[Nova] Live migration failed / VM has latency with patch to add managed='no' flag to libvirt XML
Hi, We are upgrading from Jammy to Noble, and need to include the patch https://review.opendev.org/c/openstack/nova/+/967570?tab=comments so VMs could be created on Noble nodes. However, all of our existing VMs that were created without the patch could not be live migrated to Noble, and has latency in live migrating to Jammy WITH the patch. To be clear: Old VMs created on Jammy -> patch applied on Jammy and Noble -> VMs can be live migrated to Jammy now, but with latency (VMs are pingable almost 10 seconds after live migration completed); VMs can not be live migrated directly to Noble nodes. After live migrated to Jammy with latency, we could live migrate the VMs between Jammy nodes, and one-way to Noble nodes, without any latency. Would like to understand it more, is there any way to get rid of the latency issue? I tried to patch nova/virt/libvirt/migration.py to add managed='no' flag when migration is on fly, but it only allows me to live migrate the old VMs directly to Noble nodes, latency still exists. Thanks, Chang
Hi,
We are upgrading from Jammy to Noble, and need to include the patch https://review.opendev.org/c/openstack/nova/+/967570?tab=comments so VMs could be created on Noble nodes.
However, all of our existing VMs that were created without the patch could not be live migrated to Noble, and has latency in live migrating to Jammy WITH the patch. right so what your encountering is the fact that the behavior in libvirt change between jammy and noble in the jammy version the defautl behavior fo the ethernet interface type was to not recreate the tap if it exists on noble the defualt behvior is to recreated it nova didnt specify the manage flag in older release so vm migration was broken for calico on upgrade due to the cahnge in libvirt behvior
To be clear: Old VMs created on Jammy -> patch applied on Jammy and Noble -> VMs can be live migrated to Jammy now, but with latency (VMs are pingable almost 10 seconds after live migration completed); VMs can not be live migrated directly to Noble nodes. After live migrated to Jammy with latency, we could live migrate the VMs between Jammy nodes, and one-way to Noble nodes, without any latency. so nova/libvirt/qemu does not supprot movign a vm form an newer qemu/libvirt to an older one.

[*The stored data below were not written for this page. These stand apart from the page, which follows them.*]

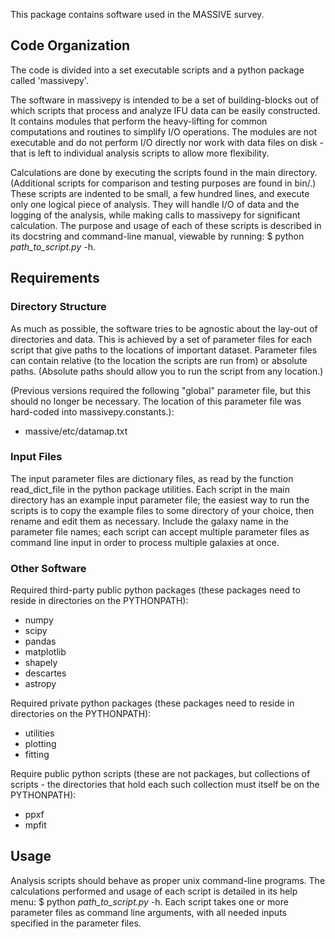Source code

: This package contains software used in the MASSIVE survey.


## Code Organization

The code is divided into a set executable scripts and a python package called
'massivepy'.

The software in massivepy is intended to be a set of building-blocks out of
which scripts that process and analyze IFU data can be easily constructed. It
contains modules that perform the heavy-lifting for common computations and
routines to simplify I/O operations. The modules are not executable and do not perform I/O directly nor work with data files on disk - that is left to
individual analysis scripts to allow more flexibility.

Calculations are done by executing the scripts found in the main directory.
(Additional scripts for comparison and testing purposes are found in bin/.)
These scripts
are indented to be small, a few hundred lines, and execute only one logical
piece of analysis. They will handle I/O of data and the logging of the analysis, while making calls to massivepy for significant calculation. The
purpose and usage of each of these scripts is described in its docstring and
command-line manual, viewable by running: $ python *path_to_script.py* -h.

## Requirements

### Directory Structure
As much as possible, the software tries to be agnostic about the lay-out of directories and data. This is achieved by a set of parameter files for each script that
give paths to the locations of important dataset.
Parameter files can contain relative (to the location the scripts are run from) or absolute paths.
(Absolute paths should allow you to run the script from any location.)

(Previous versions required the following "global" parameter file, but this should no longer be necessary.
The location of this parameter file was hard-coded into massivepy.constants.):
- massive/etc/datamap.txt

### Input Files
The input parameter files are dictionary files, as read by the function read_dict_file in the python package utilities.
Each script in the main directory has an example input parameter file; the easiest way to run the scripts is to copy the example files to some directory of your choice, then rename and edit them as necessary.
Include the galaxy name in the parameter file names; each script can accept multiple parameter files as command line input in order to process multiple galaxies at once.

### Other Software
Required third-party public python packages (these packages need to reside
in directories on the PYTHONPATH):
- numpy
- scipy
- pandas
- matplotlib
- shapely
- descartes
- astropy

Required private python packages (these packages need to reside in
directories on the PYTHONPATH):
- utilities
- plotting
- fitting

Require public python scripts (these are not packages, but collections of
scripts - the directories that hold each such collection must itself be
on the PYTHONPATH):
- ppxf
- mpfit

## Usage

Analysis scripts should behave as proper unix command-line programs.
The calculations performed and usage of each script
is detailed in its help menu: $ python *path_to_script.py* -h.
Each script takes one or more parameter files as command line arguments, with all needed inputs specified in the parameter files.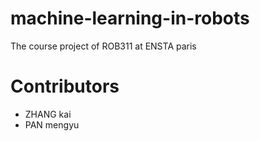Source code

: # machine-learning-in-robots
The course project of ROB311 at ENSTA paris

# Contributors
- ZHANG kai
- PAN mengyu
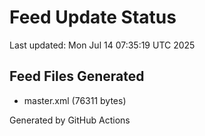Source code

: # Feed Update Status
Last updated: Mon Jul 14 07:35:19 UTC 2025

## Feed Files Generated
- master.xml (76311 bytes)

Generated by GitHub Actions
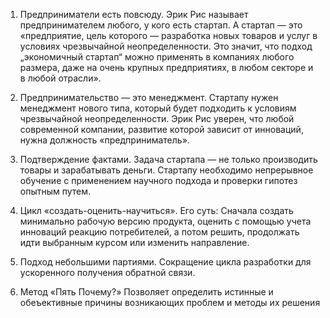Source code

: 1. Предприниматели есть повсюду. 
	Эрик Рис называет предпринимателем любого, у кого есть стартап. А стартап — это «предприятие, цель которого — разработка новых товаров и услуг в условиях чрезвычайной неопределенности. Это значит, что подход „экономичный стартап“ можно применять в компаниях любого размера, даже на очень крупных предприятиях, в любом секторе и в любой отрасли».
	
2. Предпринимательство — это менеджмент. 
	Стартапу нужен менеджмент нового типа, который будет подходить к условиям чрезвычайной неопределенности. Эрик Рис уверен, что любой современной компании, развитие которой зависит от инноваций, нужна должность «предприниматель».
    
3. Подтверждение фактами. 
	Задача стартапа — не только производить товары и зарабатывать деньги. Стартапу необходимо непрерывное обучение с применением научного подхода и проверки гипотез опытным путем.
    
4. Цикл «создать-оценить-научиться». 
	Его суть: Сначала создать минимально рабочую версию продукта, оценить с помощью учета инноваций реакцию потребителей, а потом решить, продолжать идти выбранным курсом или изменить направление.
    
5. Подход небольшими партиями. 
	Сокращение цикла разработки для ускоренного получения обратной связи.
	
6. Метод «Пять Почему?»
	Позволяет определить истинные и обеъективные причины возникающих проблем и методы их решения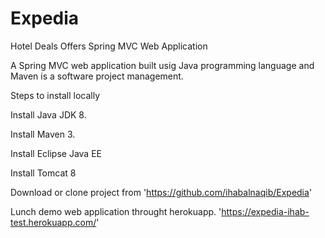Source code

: # Expedia

Hotel Deals Offers Spring MVC Web Application

A Spring MVC web application built usig Java programming language and Maven is a software project management.

Steps to install locally

Install Java JDK 8.

Install Maven 3.

Install Eclipse Java EE

Install Tomcat 8

Download or clone project from 'https://github.com/ihabalnaqib/Expedia'


Lunch demo web application throught herokuapp.
'https://expedia-ihab-test.herokuapp.com/'
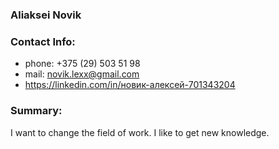 ### Aliaksei Novik
### Contact Info: 
- phone: +375 (29) 503 51 98
- mail: [novik.lexx@gmail.com](novik.lexx@gmail.com)
- https://linkedin.com/in/новик-алексей-701343204

### Summary: 
I want to change the field of work. I like to get new knowledge.  

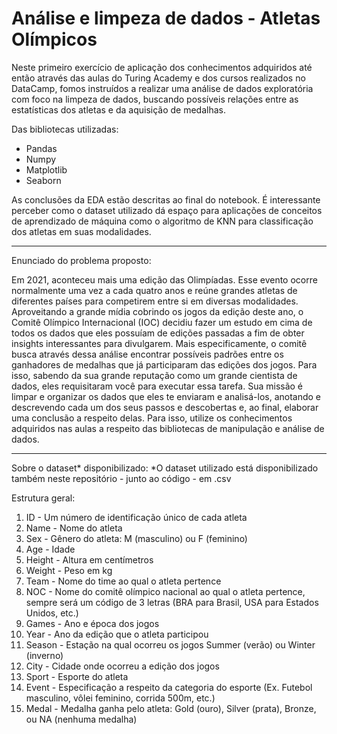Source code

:# Análise e limpeza de dados - Atletas Olímpicos

Neste primeiro exercício de aplicação dos conhecimentos adquiridos até então através das aulas do Turing Academy e dos cursos realizados no DataCamp, fomos instruídos a realizar uma análise de dados exploratória com foco na limpeza de dados, buscando possíveis relações entre as estatísticas dos atletas e da aquisição de medalhas.

Das bibliotecas utilizadas:
- Pandas
- Numpy
- Matplotlib
- Seaborn

As conclusões da EDA estão descritas ao final do notebook. É interessante perceber como o dataset utilizado dá espaço para aplicações de conceitos de aprendizado de máquina como o algoritmo de KNN para classificação dos atletas em suas modalidades.

---------------------------------------------------------------------

Enunciado do problema proposto:

Em 2021, aconteceu mais uma edição das Olimpíadas. Esse evento ocorre normalmente uma vez a cada quatro anos e reúne grandes atletas de diferentes países para competirem entre si em diversas modalidades. Aproveitando a grande mídia cobrindo os jogos da edição deste ano, o Comitê Olímpico Internacional (IOC) decidiu fazer um estudo em cima de todos os dados que eles possuíam de edições passadas a fim de obter insights interessantes para divulgarem. Mais especificamente, o comitê busca através dessa análise encontrar possíveis padrões entre os ganhadores de medalhas que já participaram das edições dos jogos. Para isso, sabendo da sua grande reputação como um grande cientista de dados, eles requisitaram você para executar essa tarefa. Sua missão é limpar e organizar os dados que eles te enviaram e analisá-los, anotando e descrevendo cada um dos seus passos e descobertas e, ao final, elaborar uma conclusão a respeito delas. Para isso, utilize os conhecimentos adquiridos nas aulas a respeito das bibliotecas de manipulação e análise de dados.

---------------------------------------------------------------------

Sobre o dataset* disponibilizado:
*O dataset utilizado está disponibilizado também neste repositório - junto ao código - em .csv

Estrutura geral:

1. ID - Um número de identificação único de cada atleta
2. Name - Nome do atleta
3. Sex - Gênero do atleta: M (masculino) ou F (feminino)
4. Age - Idade
5. Height - Altura em centímetros
6. Weight - Peso em kg
7. Team - Nome do time ao qual o atleta pertence
8. NOC - Nome do comitê olímpico nacional ao qual o atleta pertence, sempre será um código de 3 letras (BRA para Brasil, USA para Estados Unidos, etc.)
9. Games - Ano e época dos jogos
10. Year - Ano da edição que o atleta participou
11. Season - Estação na qual ocorreu os jogos Summer (verão) ou Winter (inverno)
12. City - Cidade onde ocorreu a edição dos jogos
13. Sport - Esporte do atleta
14. Event - Especificação a respeito da categoria do esporte (Ex. Futebol masculino, vôlei feminino, corrida 500m, etc.)
15. Medal - Medalha ganha pelo atleta: Gold (ouro), Silver (prata), Bronze, ou NA (nenhuma medalha)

On 03/02/2026 18:12, Chang Xue wrote: that why you can only move one way form jamy to noble in nova. even though the live migration can sometimes succeeded at the qemu level they do not officially support going form the newer qemu to the older qemu so we block that by default in nova.
Would like to understand it more, is there any way to get rid of the latency issue? I tried to patch nova/virt/libvirt/migration.py to add managed='no' flag when migration is on fly, but it only allows me to live migrate the old VMs directly to Noble nodes, latency still exists.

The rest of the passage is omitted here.